Loads of A&R people were coming to our shows and flirting with the idea of signing us for a long time, and things sort of peated out over time a little bit. It wasn’t until we were on tour supporting Swim Deep many moons ago, around three years ago, Jamie (Oborne, Dirty Hit Records) came to see us in Cambridge and we went and had a really shit Mexican meal, and he said he’d sign us the next day. We desperately needed a record label and wanted to put out an album. He literally did it, he came to the pub the next day with the contract.
Talking of being up and coming and contemporary, you’ve provided songs for recent film soundtracks such as T2 Trainspotting and Ghostbusters, how did you get involved with that? Both are quite different films so I think it really showcases the diversity of your music and how versatile it is.
The Trainspotting thing was literally overnight. They asked us while I was asleep, I woke up and watched the trailer and we were in it, and I didn’t even know it was going to happen, so they must have spoken to our manager and just asked to use it. So that was pretty amazing, and I think that was their creative team asking if they could use it. It’s also used at the end of the film. The Ghostbusters one, we wrote a song directly for a specific scene in which it would be used on the radio whilst the characters were doing something, and it had to be a song about ghosts. It ended up just on some soundtrack with Fall Out Boy, but it’s out – we have a song about ghosts. We literally wrote it with that scene in mind.
it feels like the young generations are standing up for what they believe in
In other areas of what’s going on at the moment, I’ve noticed you’ve been involved with politics over the last year, for example your involvement with Labour’s General Election campaign, Bands4Refugees – I’d imagine that these must be some of your proudest moments, and cement the idea of youth involvement in politics, what made you get into all that?
Definitely. It’s quite a polarised time, politically. It feels quite black and white. We’ve all, as a band, grown a bit older in the public eye, we’ve gone from being about twenty to twenty-five, and you mature and hone your interests and find out what you really believe in in life. With things such as Brexit happening, such vast, seismic changes to a country, and people not having the right information at the time mean a lot of people look to social media as their news outlets, which is a bizarre concept, but it’s happening. Knowing that you have X amount of people following you on Twitter or Instagram it felt like an important thing to do, talk about something that the four of us believed in. Unfortunately, the Labour Party didn’t win the election but there was a massive shift, and it feels like the young generations are standing up for what they believe in and being truly represented by a pretty good Labour leader, in my opinion.
I think that’s quite a spark which seems to have come out of it, that it seems to have made everyone wake up and realise that young people are definitely on it, and a positive note to end on – to finish off, if I could just quickly ask if there are any releases, other than your own, that you’re excited for?

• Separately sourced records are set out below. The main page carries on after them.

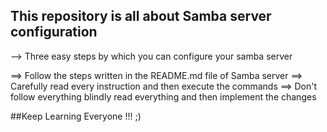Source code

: ## This repository is all about Samba server configuration 

--> Three easy steps by which you can configure your samba server 

==> Follow the steps written in the README.md file of Samba server 
==> Carefully read every instruction and then execute the commands 
==> Don't follow everything blindly read everything and then implement the changes 




##Keep Learning Everyone !!! ;) 
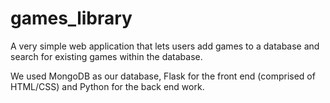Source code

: # games_library

A very simple web application that lets users add games to a database and search for existing games within the database.

We used MongoDB as our database, Flask for the front end (comprised of HTML/CSS) and Python for the back end work.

I’m currently listening to that Superfood album, Bambino, and I’m really excited about a band called the 404guild who are coming out of South London, they’re amazing.
As the interview draws to a close, I wish Theo all best with the album and his trip to Paris, and thank him for his time, to which I am met with an equally thankful response. Wolf Alice are back, maturer and more confident than before, ready to present their second record and calmly enjoy the build-up to one of the year’s most anticipated releases from one of North London’s most energetic groups.
Wolf Alice’s second album, Visions of a Life, is out September 29th.